• TASK DIRECTIONS
Each line below should be written out again exactly.

• DATA

☆ ☆ ☆ ☆ ☆

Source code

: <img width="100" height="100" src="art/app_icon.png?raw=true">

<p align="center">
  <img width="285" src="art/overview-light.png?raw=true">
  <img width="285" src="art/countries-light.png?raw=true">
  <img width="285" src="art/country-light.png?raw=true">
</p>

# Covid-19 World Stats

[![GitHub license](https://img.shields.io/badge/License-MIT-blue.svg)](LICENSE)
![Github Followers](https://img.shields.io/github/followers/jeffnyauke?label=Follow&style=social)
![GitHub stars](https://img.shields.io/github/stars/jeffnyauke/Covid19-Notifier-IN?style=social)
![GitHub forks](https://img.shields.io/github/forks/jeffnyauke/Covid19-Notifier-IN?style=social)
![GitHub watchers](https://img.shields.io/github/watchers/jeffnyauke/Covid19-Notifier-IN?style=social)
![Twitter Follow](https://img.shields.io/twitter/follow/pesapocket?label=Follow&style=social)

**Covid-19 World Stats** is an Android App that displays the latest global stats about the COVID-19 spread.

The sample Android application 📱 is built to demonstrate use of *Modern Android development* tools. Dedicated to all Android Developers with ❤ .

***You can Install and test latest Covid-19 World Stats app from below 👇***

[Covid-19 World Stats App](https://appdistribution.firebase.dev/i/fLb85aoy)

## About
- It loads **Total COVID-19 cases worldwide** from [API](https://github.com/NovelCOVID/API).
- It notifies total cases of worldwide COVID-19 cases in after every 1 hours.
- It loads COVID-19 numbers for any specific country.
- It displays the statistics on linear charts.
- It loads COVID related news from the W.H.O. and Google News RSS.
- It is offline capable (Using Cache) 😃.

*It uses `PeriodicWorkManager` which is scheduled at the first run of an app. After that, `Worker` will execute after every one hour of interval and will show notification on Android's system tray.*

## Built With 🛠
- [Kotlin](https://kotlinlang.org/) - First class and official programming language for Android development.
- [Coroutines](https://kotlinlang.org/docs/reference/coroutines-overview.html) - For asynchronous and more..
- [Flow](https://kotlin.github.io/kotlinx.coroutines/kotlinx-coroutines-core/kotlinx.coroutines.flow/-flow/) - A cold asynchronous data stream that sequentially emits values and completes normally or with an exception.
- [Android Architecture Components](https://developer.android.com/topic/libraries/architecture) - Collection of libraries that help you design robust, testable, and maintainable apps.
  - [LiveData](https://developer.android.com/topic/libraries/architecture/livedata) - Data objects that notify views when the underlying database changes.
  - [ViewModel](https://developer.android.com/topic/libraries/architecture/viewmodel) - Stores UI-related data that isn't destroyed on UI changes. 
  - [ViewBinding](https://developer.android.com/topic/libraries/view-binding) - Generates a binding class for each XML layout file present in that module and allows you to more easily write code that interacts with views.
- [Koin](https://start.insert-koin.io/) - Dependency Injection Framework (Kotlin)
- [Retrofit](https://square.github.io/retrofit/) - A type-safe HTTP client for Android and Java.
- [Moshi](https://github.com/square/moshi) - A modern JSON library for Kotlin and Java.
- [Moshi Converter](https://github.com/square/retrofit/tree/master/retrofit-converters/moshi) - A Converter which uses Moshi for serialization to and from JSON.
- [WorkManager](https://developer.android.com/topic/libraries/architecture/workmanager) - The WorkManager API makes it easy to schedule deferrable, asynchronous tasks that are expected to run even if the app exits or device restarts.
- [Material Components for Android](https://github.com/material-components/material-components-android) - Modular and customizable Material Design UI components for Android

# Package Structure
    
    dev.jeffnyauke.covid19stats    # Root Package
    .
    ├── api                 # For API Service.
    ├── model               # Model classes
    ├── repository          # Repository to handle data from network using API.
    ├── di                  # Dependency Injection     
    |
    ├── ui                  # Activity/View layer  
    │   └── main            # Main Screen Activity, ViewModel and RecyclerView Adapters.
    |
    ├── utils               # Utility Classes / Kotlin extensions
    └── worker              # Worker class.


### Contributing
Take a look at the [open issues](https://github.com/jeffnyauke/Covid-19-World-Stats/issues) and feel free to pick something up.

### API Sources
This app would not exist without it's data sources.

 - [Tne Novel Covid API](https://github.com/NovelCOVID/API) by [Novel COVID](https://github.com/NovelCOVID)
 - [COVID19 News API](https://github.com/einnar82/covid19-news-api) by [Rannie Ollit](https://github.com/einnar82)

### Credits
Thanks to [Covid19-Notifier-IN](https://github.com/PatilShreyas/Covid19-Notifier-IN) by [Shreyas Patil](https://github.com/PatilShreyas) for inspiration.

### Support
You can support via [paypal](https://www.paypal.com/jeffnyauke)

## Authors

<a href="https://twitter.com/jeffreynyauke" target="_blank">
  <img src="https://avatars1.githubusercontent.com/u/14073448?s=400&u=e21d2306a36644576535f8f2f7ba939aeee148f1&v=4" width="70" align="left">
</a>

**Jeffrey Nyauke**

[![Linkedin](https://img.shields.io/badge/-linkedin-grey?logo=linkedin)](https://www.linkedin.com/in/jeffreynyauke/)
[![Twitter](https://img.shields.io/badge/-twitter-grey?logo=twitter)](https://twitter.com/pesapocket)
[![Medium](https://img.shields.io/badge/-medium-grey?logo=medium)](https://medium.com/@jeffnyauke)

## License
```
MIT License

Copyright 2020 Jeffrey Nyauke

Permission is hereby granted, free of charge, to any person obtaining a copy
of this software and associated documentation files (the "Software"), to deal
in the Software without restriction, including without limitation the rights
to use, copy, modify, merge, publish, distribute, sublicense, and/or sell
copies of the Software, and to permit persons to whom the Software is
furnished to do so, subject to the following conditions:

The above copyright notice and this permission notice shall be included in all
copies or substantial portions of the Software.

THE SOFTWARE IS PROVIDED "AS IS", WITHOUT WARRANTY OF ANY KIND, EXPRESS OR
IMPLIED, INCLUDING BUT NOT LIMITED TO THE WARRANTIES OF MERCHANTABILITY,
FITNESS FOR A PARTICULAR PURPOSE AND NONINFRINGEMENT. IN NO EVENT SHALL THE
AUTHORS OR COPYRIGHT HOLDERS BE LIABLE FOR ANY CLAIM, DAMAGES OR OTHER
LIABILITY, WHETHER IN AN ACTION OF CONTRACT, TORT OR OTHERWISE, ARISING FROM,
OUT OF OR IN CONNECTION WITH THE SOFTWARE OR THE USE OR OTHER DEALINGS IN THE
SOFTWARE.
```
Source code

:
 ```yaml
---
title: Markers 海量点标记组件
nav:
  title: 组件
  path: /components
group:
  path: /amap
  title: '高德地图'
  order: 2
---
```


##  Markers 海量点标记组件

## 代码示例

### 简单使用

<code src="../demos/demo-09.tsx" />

☆ ☆ ☆ ☆ ☆

• PROBLEM SOLUTION
Source code

: <img width="100" height="100" src="art/app_icon.png?raw=true">

<p align="center">
  <img width="285" src="art/overview-light.png?raw=true">
  <img width="285" src="art/countries-light.png?raw=true">
  <img width="285" src="art/country-light.png?raw=true">
</p>

# Covid-19 World Stats

[![GitHub license](https://img.shields.io/badge/License-MIT-blue.svg)](LICENSE)
![Github Followers](https://img.shields.io/github/followers/jeffnyauke?label=Follow&style=social)
![GitHub stars](https://img.shields.io/github/stars/jeffnyauke/Covid19-Notifier-IN?style=social)
![GitHub forks](https://img.shields.io/github/forks/jeffnyauke/Covid19-Notifier-IN?style=social)
![GitHub watchers](https://img.shields.io/github/watchers/jeffnyauke/Covid19-Notifier-IN?style=social)
![Twitter Follow](https://img.shields.io/twitter/follow/pesapocket?label=Follow&style=social)

**Covid-19 World Stats** is an Android App that displays the latest global stats about the COVID-19 spread.

The sample Android application 📱 is built to demonstrate use of *Modern Android development* tools. Dedicated to all Android Developers with ❤ .

***You can Install and test latest Covid-19 World Stats app from below 👇***

[Covid-19 World Stats App](https://appdistribution.firebase.dev/i/fLb85aoy)

## About
- It loads **Total COVID-19 cases worldwide** from [API](https://github.com/NovelCOVID/API).
- It notifies total cases of worldwide COVID-19 cases in after every 1 hours.
- It loads COVID-19 numbers for any specific country.
- It displays the statistics on linear charts.
- It loads COVID related news from the W.H.O. and Google News RSS.
- It is offline capable (Using Cache) 😃.

*It uses `PeriodicWorkManager` which is scheduled at the first run of an app. After that, `Worker` will execute after every one hour of interval and will show notification on Android's system tray.*

## Built With 🛠
- [Kotlin](https://kotlinlang.org/) - First class and official programming language for Android development.
- [Coroutines](https://kotlinlang.org/docs/reference/coroutines-overview.html) - For asynchronous and more..
- [Flow](https://kotlin.github.io/kotlinx.coroutines/kotlinx-coroutines-core/kotlinx.coroutines.flow/-flow/) - A cold asynchronous data stream that sequentially emits values and completes normally or with an exception.
- [Android Architecture Components](https://developer.android.com/topic/libraries/architecture) - Collection of libraries that help you design robust, testable, and maintainable apps.
  - [LiveData](https://developer.android.com/topic/libraries/architecture/livedata) - Data objects that notify views when the underlying database changes.
  - [ViewModel](https://developer.android.com/topic/libraries/architecture/viewmodel) - Stores UI-related data that isn't destroyed on UI changes. 
  - [ViewBinding](https://developer.android.com/topic/libraries/view-binding) - Generates a binding class for each XML layout file present in that module and allows you to more easily write code that interacts with views.
- [Koin](https://start.insert-koin.io/) - Dependency Injection Framework (Kotlin)
- [Retrofit](https://square.github.io/retrofit/) - A type-safe HTTP client for Android and Java.
- [Moshi](https://github.com/square/moshi) - A modern JSON library for Kotlin and Java.
- [Moshi Converter](https://github.com/square/retrofit/tree/master/retrofit-converters/moshi) - A Converter which uses Moshi for serialization to and from JSON.
- [WorkManager](https://developer.android.com/topic/libraries/architecture/workmanager) - The WorkManager API makes it easy to schedule deferrable, asynchronous tasks that are expected to run even if the app exits or device restarts.
- [Material Components for Android](https://github.com/material-components/material-components-android) - Modular and customizable Material Design UI components for Android

# Package Structure
    
    dev.jeffnyauke.covid19stats    # Root Package
    .
    ├── api                 # For API Service.
    ├── model               # Model classes
    ├── repository          # Repository to handle data from network using API.
    ├── di                  # Dependency Injection     
    |
    ├── ui                  # Activity/View layer  
    │   └── main            # Main Screen Activity, ViewModel and RecyclerView Adapters.
    |
    ├── utils               # Utility Classes / Kotlin extensions
    └── worker              # Worker class.


### Contributing
Take a look at the [open issues](https://github.com/jeffnyauke/Covid-19-World-Stats/issues) and feel free to pick something up.

### API Sources
This app would not exist without it's data sources.

 - [Tne Novel Covid API](https://github.com/NovelCOVID/API) by [Novel COVID](https://github.com/NovelCOVID)
 - [COVID19 News API](https://github.com/einnar82/covid19-news-api) by [Rannie Ollit](https://github.com/einnar82)

### Credits
Thanks to [Covid19-Notifier-IN](https://github.com/PatilShreyas/Covid19-Notifier-IN) by [Shreyas Patil](https://github.com/PatilShreyas) for inspiration.

### Support
You can support via [paypal](https://www.paypal.com/jeffnyauke)

## Authors

<a href="https://twitter.com/jeffreynyauke" target="_blank">
  <img src="https://avatars1.githubusercontent.com/u/14073448?s=400&u=e21d2306a36644576535f8f2f7ba939aeee148f1&v=4" width="70" align="left">
</a>

**Jeffrey Nyauke**

[![Linkedin](https://img.shields.io/badge/-linkedin-grey?logo=linkedin)](https://www.linkedin.com/in/jeffreynyauke/)
[![Twitter](https://img.shields.io/badge/-twitter-grey?logo=twitter)](https://twitter.com/pesapocket)
[![Medium](https://img.shields.io/badge/-medium-grey?logo=medium)](https://medium.com/@jeffnyauke)

## License
```
MIT License

Copyright 2020 Jeffrey Nyauke

Permission is hereby granted, free of charge, to any person obtaining a copy
of this software and associated documentation files (the "Software"), to deal
in the Software without restriction, including without limitation the rights
to use, copy, modify, merge, publish, distribute, sublicense, and/or sell
copies of the Software, and to permit persons to whom the Software is
furnished to do so, subject to the following conditions:

The above copyright notice and this permission notice shall be included in all
copies or substantial portions of the Software.

THE SOFTWARE IS PROVIDED "AS IS", WITHOUT WARRANTY OF ANY KIND, EXPRESS OR
IMPLIED, INCLUDING BUT NOT LIMITED TO THE WARRANTIES OF MERCHANTABILITY,
FITNESS FOR A PARTICULAR PURPOSE AND NONINFRINGEMENT. IN NO EVENT SHALL THE
AUTHORS OR COPYRIGHT HOLDERS BE LIABLE FOR ANY CLAIM, DAMAGES OR OTHER
LIABILITY, WHETHER IN AN ACTION OF CONTRACT, TORT OR OTHERWISE, ARISING FROM,
OUT OF OR IN CONNECTION WITH THE SOFTWARE OR THE USE OR OTHER DEALINGS IN THE
SOFTWARE.
```
Source code

:
 ```yaml
---
title: Markers 海量点标记组件
nav:
  title: 组件
  path: /components
group:
  path: /amap
  title: '高德地图'
  order: 2
---
```


##  Markers 海量点标记组件

## 代码示例

### 简单使用

<code src="../demos/demo-09.tsx" />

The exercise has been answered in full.